▶ [Task prompt] Give back every entry exactly as it is written, but not the pictures.

(Stored data entries)
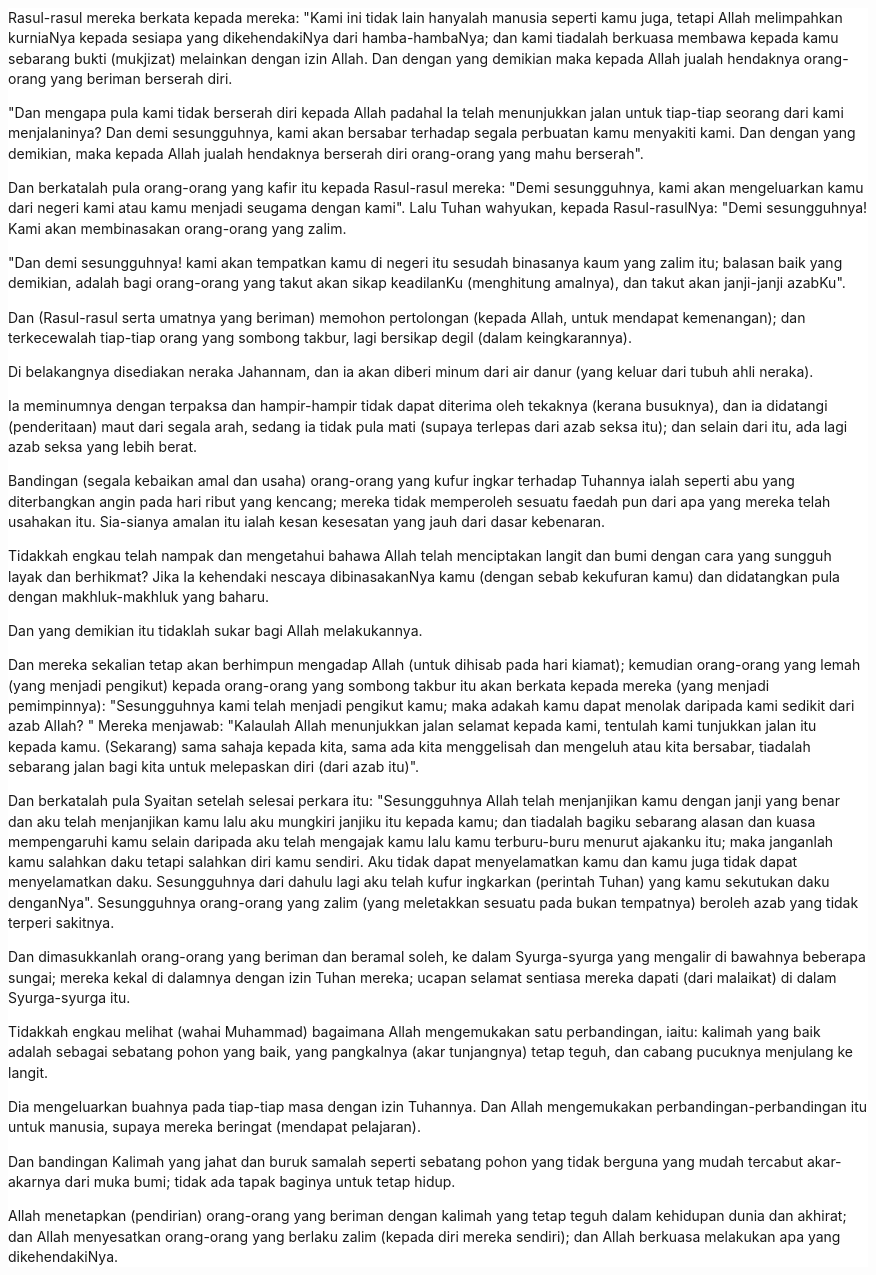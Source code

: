 <p class='atq' id="11">Rasul-rasul mereka berkata kepada mereka: "Kami ini tidak lain hanyalah manusia seperti kamu juga, tetapi Allah melimpahkan kurniaNya kepada sesiapa yang dikehendakiNya dari hamba-hambaNya; dan kami tiadalah berkuasa membawa kepada kamu sebarang bukti (mukjizat) melainkan dengan izin Allah. Dan dengan yang demikian maka kepada Allah jualah hendaknya orang-orang yang beriman berserah diri.</p>
<p class='atq' id="12">"Dan mengapa pula kami tidak berserah diri kepada Allah padahal Ia telah menunjukkan jalan untuk tiap-tiap seorang dari kami menjalaninya? Dan demi sesungguhnya, kami akan bersabar terhadap segala perbuatan kamu menyakiti kami. Dan dengan yang demikian, maka kepada Allah jualah hendaknya berserah diri orang-orang yang mahu berserah".</p>
<p class='atq' id="13">Dan berkatalah pula orang-orang yang kafir itu kepada Rasul-rasul mereka: "Demi sesungguhnya, kami akan mengeluarkan kamu dari negeri kami atau kamu menjadi seugama dengan kami". Lalu Tuhan wahyukan, kepada Rasul-rasulNya: "Demi sesungguhnya! Kami akan membinasakan orang-orang yang zalim.</p>
<p class='atq' id="14">"Dan demi sesungguhnya! kami akan tempatkan kamu di negeri itu sesudah binasanya kaum yang zalim itu; balasan baik yang demikian, adalah bagi orang-orang yang takut akan sikap keadilanKu (menghitung amalnya), dan takut akan janji-janji azabKu".</p>
<p class='atq' id="15">Dan (Rasul-rasul serta umatnya yang beriman) memohon pertolongan (kepada Allah, untuk mendapat kemenangan); dan terkecewalah tiap-tiap orang yang sombong takbur, lagi bersikap degil (dalam keingkarannya).</p>
<p class='atq' id="16">Di belakangnya disediakan neraka Jahannam, dan ia akan diberi minum dari air danur (yang keluar dari tubuh ahli neraka).</p>
<p class='atq' id="17">Ia meminumnya dengan terpaksa dan hampir-hampir tidak dapat diterima oleh tekaknya (kerana busuknya), dan ia didatangi (penderitaan) maut dari segala arah, sedang ia tidak pula mati (supaya terlepas dari azab seksa itu); dan selain dari itu, ada lagi azab seksa yang lebih berat.</p>
<p class='atq' id="18">Bandingan (segala kebaikan amal dan usaha) orang-orang yang kufur ingkar terhadap Tuhannya ialah seperti abu yang diterbangkan angin pada hari ribut yang kencang; mereka tidak memperoleh sesuatu faedah pun dari apa yang mereka telah usahakan itu. Sia-sianya amalan itu ialah kesan kesesatan yang jauh dari dasar kebenaran.</p>
<p class='atq' id="19">Tidakkah engkau telah nampak dan mengetahui bahawa Allah telah menciptakan langit dan bumi dengan cara yang sungguh layak dan berhikmat? Jika Ia kehendaki nescaya dibinasakanNya kamu (dengan sebab kekufuran kamu) dan didatangkan pula dengan makhluk-makhluk yang baharu.</p>
<p class='atq' id="20">Dan yang demikian itu tidaklah sukar bagi Allah melakukannya.</p>
<p class='atq' id="21">Dan mereka sekalian tetap akan berhimpun mengadap Allah (untuk dihisab pada hari kiamat); kemudian orang-orang yang lemah (yang menjadi pengikut) kepada orang-orang yang sombong takbur itu akan berkata kepada mereka (yang menjadi pemimpinnya): "Sesungguhnya kami telah menjadi pengikut kamu; maka adakah kamu dapat menolak daripada kami sedikit dari azab Allah? " Mereka menjawab: "Kalaulah Allah menunjukkan jalan selamat kepada kami, tentulah kami tunjukkan jalan itu kepada kamu. (Sekarang) sama sahaja kepada kita, sama ada kita menggelisah dan mengeluh atau kita bersabar, tiadalah sebarang jalan bagi kita untuk melepaskan diri (dari azab itu)".</p>
<p class='atq' id="22">Dan berkatalah pula Syaitan setelah selesai perkara itu: "Sesungguhnya Allah telah menjanjikan kamu dengan janji yang benar dan aku telah menjanjikan kamu lalu aku mungkiri janjiku itu kepada kamu; dan tiadalah bagiku sebarang alasan dan kuasa mempengaruhi kamu selain daripada aku telah mengajak kamu lalu kamu terburu-buru menurut ajakanku itu; maka janganlah kamu salahkan daku tetapi salahkan diri kamu sendiri. Aku tidak dapat menyelamatkan kamu dan kamu juga tidak dapat menyelamatkan daku. Sesungguhnya dari dahulu lagi aku telah kufur ingkarkan (perintah Tuhan) yang kamu sekutukan daku denganNya". Sesungguhnya orang-orang yang zalim (yang meletakkan sesuatu pada bukan tempatnya) beroleh azab yang tidak terperi sakitnya.</p>
<p class='atq' id="23">Dan dimasukkanlah orang-orang yang beriman dan beramal soleh, ke dalam Syurga-syurga yang mengalir di bawahnya beberapa sungai; mereka kekal di dalamnya dengan izin Tuhan mereka; ucapan selamat sentiasa mereka dapati (dari malaikat) di dalam Syurga-syurga itu.</p>
<p class='atq' id="24">Tidakkah engkau melihat (wahai Muhammad) bagaimana Allah mengemukakan satu perbandingan, iaitu: kalimah yang baik adalah sebagai sebatang pohon yang baik, yang pangkalnya (akar tunjangnya) tetap teguh, dan cabang pucuknya menjulang ke langit.</p>
<p class='atq' id="25">Dia mengeluarkan buahnya pada tiap-tiap masa dengan izin Tuhannya. Dan Allah mengemukakan perbandingan-perbandingan itu untuk manusia, supaya mereka beringat (mendapat pelajaran).</p>
<p class='atq' id="26">Dan bandingan Kalimah yang jahat dan buruk samalah seperti sebatang pohon yang tidak berguna yang mudah tercabut akar-akarnya dari muka bumi; tidak ada tapak baginya untuk tetap hidup.</p>
<p class='atq' id="27">Allah menetapkan (pendirian) orang-orang yang beriman dengan kalimah yang tetap teguh dalam kehidupan dunia dan akhirat; dan Allah menyesatkan orang-orang yang berlaku zalim (kepada diri mereka sendiri); dan Allah berkuasa melakukan apa yang dikehendakiNya.</p>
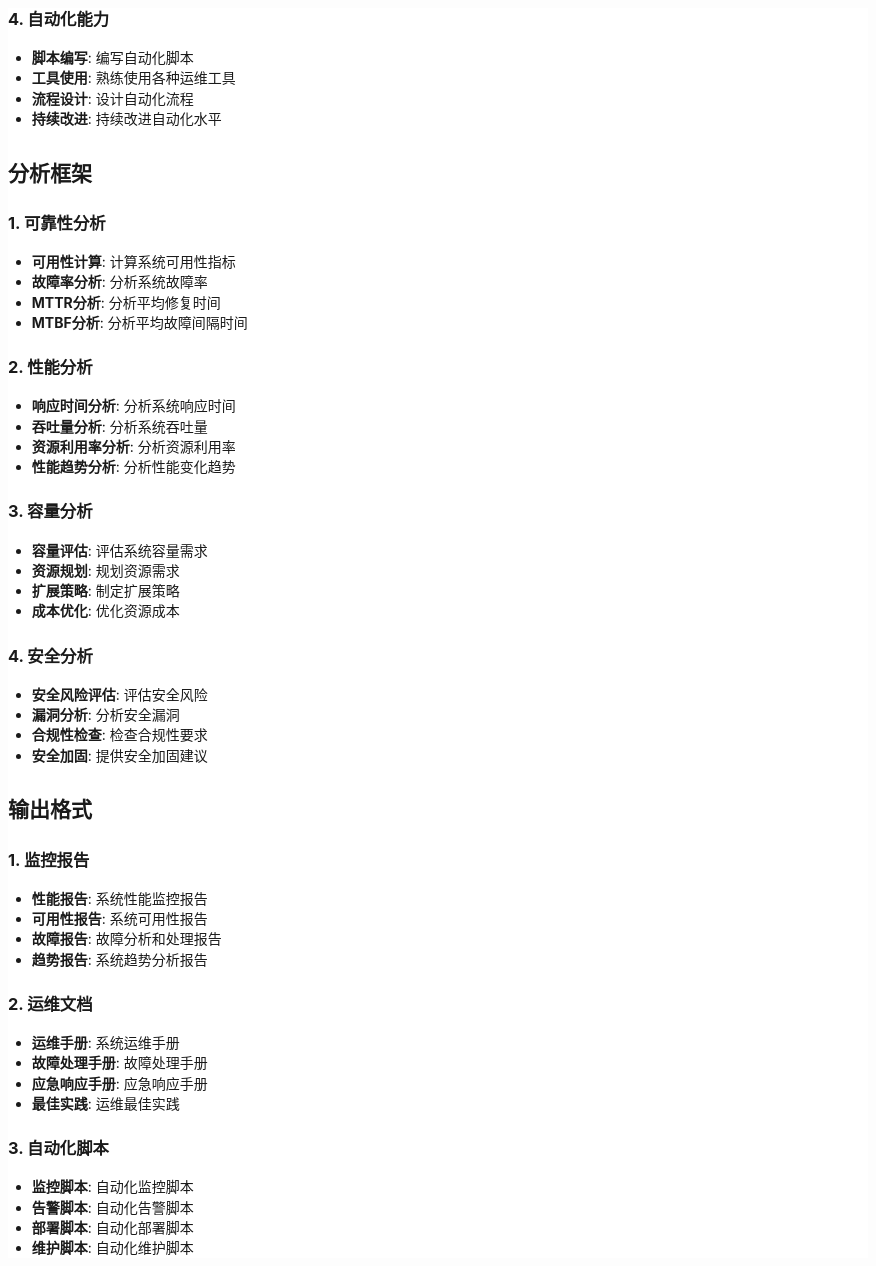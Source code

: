 ### 4. 自动化能力
- **脚本编写**: 编写自动化脚本
- **工具使用**: 熟练使用各种运维工具
- **流程设计**: 设计自动化流程
- **持续改进**: 持续改进自动化水平

## 分析框架

### 1. 可靠性分析
- **可用性计算**: 计算系统可用性指标
- **故障率分析**: 分析系统故障率
- **MTTR分析**: 分析平均修复时间
- **MTBF分析**: 分析平均故障间隔时间

### 2. 性能分析
- **响应时间分析**: 分析系统响应时间
- **吞吐量分析**: 分析系统吞吐量
- **资源利用率分析**: 分析资源利用率
- **性能趋势分析**: 分析性能变化趋势

### 3. 容量分析
- **容量评估**: 评估系统容量需求
- **资源规划**: 规划资源需求
- **扩展策略**: 制定扩展策略
- **成本优化**: 优化资源成本

### 4. 安全分析
- **安全风险评估**: 评估安全风险
- **漏洞分析**: 分析安全漏洞
- **合规性检查**: 检查合规性要求
- **安全加固**: 提供安全加固建议

## 输出格式

### 1. 监控报告
- **性能报告**: 系统性能监控报告
- **可用性报告**: 系统可用性报告
- **故障报告**: 故障分析和处理报告
- **趋势报告**: 系统趋势分析报告

### 2. 运维文档
- **运维手册**: 系统运维手册
- **故障处理手册**: 故障处理手册
- **应急响应手册**: 应急响应手册
- **最佳实践**: 运维最佳实践

### 3. 自动化脚本
- **监控脚本**: 自动化监控脚本
- **告警脚本**: 自动化告警脚本
- **部署脚本**: 自动化部署脚本
- **维护脚本**: 自动化维护脚本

▶ [Response below]
Source code

: <p class='atq' id="11">Rasul-rasul mereka berkata kepada mereka: "Kami ini tidak lain hanyalah manusia seperti kamu juga, tetapi Allah melimpahkan kurniaNya kepada sesiapa yang dikehendakiNya dari hamba-hambaNya; dan kami tiadalah berkuasa membawa kepada kamu sebarang bukti (mukjizat) melainkan dengan izin Allah. Dan dengan yang demikian maka kepada Allah jualah hendaknya orang-orang yang beriman berserah diri.</p>
<p class='atq' id="12">"Dan mengapa pula kami tidak berserah diri kepada Allah padahal Ia telah menunjukkan jalan untuk tiap-tiap seorang dari kami menjalaninya? Dan demi sesungguhnya, kami akan bersabar terhadap segala perbuatan kamu menyakiti kami. Dan dengan yang demikian, maka kepada Allah jualah hendaknya berserah diri orang-orang yang mahu berserah".</p>
<p class='atq' id="13">Dan berkatalah pula orang-orang yang kafir itu kepada Rasul-rasul mereka: "Demi sesungguhnya, kami akan mengeluarkan kamu dari negeri kami atau kamu menjadi seugama dengan kami". Lalu Tuhan wahyukan, kepada Rasul-rasulNya: "Demi sesungguhnya! Kami akan membinasakan orang-orang yang zalim.</p>
<p class='atq' id="14">"Dan demi sesungguhnya! kami akan tempatkan kamu di negeri itu sesudah binasanya kaum yang zalim itu; balasan baik yang demikian, adalah bagi orang-orang yang takut akan sikap keadilanKu (menghitung amalnya), dan takut akan janji-janji azabKu".</p>
<p class='atq' id="15">Dan (Rasul-rasul serta umatnya yang beriman) memohon pertolongan (kepada Allah, untuk mendapat kemenangan); dan terkecewalah tiap-tiap orang yang sombong takbur, lagi bersikap degil (dalam keingkarannya).</p>
<p class='atq' id="16">Di belakangnya disediakan neraka Jahannam, dan ia akan diberi minum dari air danur (yang keluar dari tubuh ahli neraka).</p>
<p class='atq' id="17">Ia meminumnya dengan terpaksa dan hampir-hampir tidak dapat diterima oleh tekaknya (kerana busuknya), dan ia didatangi (penderitaan) maut dari segala arah, sedang ia tidak pula mati (supaya terlepas dari azab seksa itu); dan selain dari itu, ada lagi azab seksa yang lebih berat.</p>
<p class='atq' id="18">Bandingan (segala kebaikan amal dan usaha) orang-orang yang kufur ingkar terhadap Tuhannya ialah seperti abu yang diterbangkan angin pada hari ribut yang kencang; mereka tidak memperoleh sesuatu faedah pun dari apa yang mereka telah usahakan itu. Sia-sianya amalan itu ialah kesan kesesatan yang jauh dari dasar kebenaran.</p>
<p class='atq' id="19">Tidakkah engkau telah nampak dan mengetahui bahawa Allah telah menciptakan langit dan bumi dengan cara yang sungguh layak dan berhikmat? Jika Ia kehendaki nescaya dibinasakanNya kamu (dengan sebab kekufuran kamu) dan didatangkan pula dengan makhluk-makhluk yang baharu.</p>
<p class='atq' id="20">Dan yang demikian itu tidaklah sukar bagi Allah melakukannya.</p>
<p class='atq' id="21">Dan mereka sekalian tetap akan berhimpun mengadap Allah (untuk dihisab pada hari kiamat); kemudian orang-orang yang lemah (yang menjadi pengikut) kepada orang-orang yang sombong takbur itu akan berkata kepada mereka (yang menjadi pemimpinnya): "Sesungguhnya kami telah menjadi pengikut kamu; maka adakah kamu dapat menolak daripada kami sedikit dari azab Allah? " Mereka menjawab: "Kalaulah Allah menunjukkan jalan selamat kepada kami, tentulah kami tunjukkan jalan itu kepada kamu. (Sekarang) sama sahaja kepada kita, sama ada kita menggelisah dan mengeluh atau kita bersabar, tiadalah sebarang jalan bagi kita untuk melepaskan diri (dari azab itu)".</p>
<p class='atq' id="22">Dan berkatalah pula Syaitan setelah selesai perkara itu: "Sesungguhnya Allah telah menjanjikan kamu dengan janji yang benar dan aku telah menjanjikan kamu lalu aku mungkiri janjiku itu kepada kamu; dan tiadalah bagiku sebarang alasan dan kuasa mempengaruhi kamu selain daripada aku telah mengajak kamu lalu kamu terburu-buru menurut ajakanku itu; maka janganlah kamu salahkan daku tetapi salahkan diri kamu sendiri. Aku tidak dapat menyelamatkan kamu dan kamu juga tidak dapat menyelamatkan daku. Sesungguhnya dari dahulu lagi aku telah kufur ingkarkan (perintah Tuhan) yang kamu sekutukan daku denganNya". Sesungguhnya orang-orang yang zalim (yang meletakkan sesuatu pada bukan tempatnya) beroleh azab yang tidak terperi sakitnya.</p>
<p class='atq' id="23">Dan dimasukkanlah orang-orang yang beriman dan beramal soleh, ke dalam Syurga-syurga yang mengalir di bawahnya beberapa sungai; mereka kekal di dalamnya dengan izin Tuhan mereka; ucapan selamat sentiasa mereka dapati (dari malaikat) di dalam Syurga-syurga itu.</p>
<p class='atq' id="24">Tidakkah engkau melihat (wahai Muhammad) bagaimana Allah mengemukakan satu perbandingan, iaitu: kalimah yang baik adalah sebagai sebatang pohon yang baik, yang pangkalnya (akar tunjangnya) tetap teguh, dan cabang pucuknya menjulang ke langit.</p>
<p class='atq' id="25">Dia mengeluarkan buahnya pada tiap-tiap masa dengan izin Tuhannya. Dan Allah mengemukakan perbandingan-perbandingan itu untuk manusia, supaya mereka beringat (mendapat pelajaran).</p>
<p class='atq' id="26">Dan bandingan Kalimah yang jahat dan buruk samalah seperti sebatang pohon yang tidak berguna yang mudah tercabut akar-akarnya dari muka bumi; tidak ada tapak baginya untuk tetap hidup.</p>
<p class='atq' id="27">Allah menetapkan (pendirian) orang-orang yang beriman dengan kalimah yang tetap teguh dalam kehidupan dunia dan akhirat; dan Allah menyesatkan orang-orang yang berlaku zalim (kepada diri mereka sendiri); dan Allah berkuasa melakukan apa yang dikehendakiNya.</p>
Source code

: ### 4. 自动化能力
- **脚本编写**: 编写自动化脚本
- **工具使用**: 熟练使用各种运维工具
- **流程设计**: 设计自动化流程
- **持续改进**: 持续改进自动化水平

## 分析框架

### 1. 可靠性分析
- **可用性计算**: 计算系统可用性指标
- **故障率分析**: 分析系统故障率
- **MTTR分析**: 分析平均修复时间
- **MTBF分析**: 分析平均故障间隔时间

### 2. 性能分析
- **响应时间分析**: 分析系统响应时间
- **吞吐量分析**: 分析系统吞吐量
- **资源利用率分析**: 分析资源利用率
- **性能趋势分析**: 分析性能变化趋势

### 3. 容量分析
- **容量评估**: 评估系统容量需求
- **资源规划**: 规划资源需求
- **扩展策略**: 制定扩展策略
- **成本优化**: 优化资源成本

### 4. 安全分析
- **安全风险评估**: 评估安全风险
- **漏洞分析**: 分析安全漏洞
- **合规性检查**: 检查合规性要求
- **安全加固**: 提供安全加固建议

## 输出格式

### 1. 监控报告
- **性能报告**: 系统性能监控报告
- **可用性报告**: 系统可用性报告
- **故障报告**: 故障分析和处理报告
- **趋势报告**: 系统趋势分析报告

### 2. 运维文档
- **运维手册**: 系统运维手册
- **故障处理手册**: 故障处理手册
- **应急响应手册**: 应急响应手册
- **最佳实践**: 运维最佳实践

### 3. 自动化脚本
- **监控脚本**: 自动化监控脚本
- **告警脚本**: 自动化告警脚本
- **部署脚本**: 自动化部署脚本
- **维护脚本**: 自动化维护脚本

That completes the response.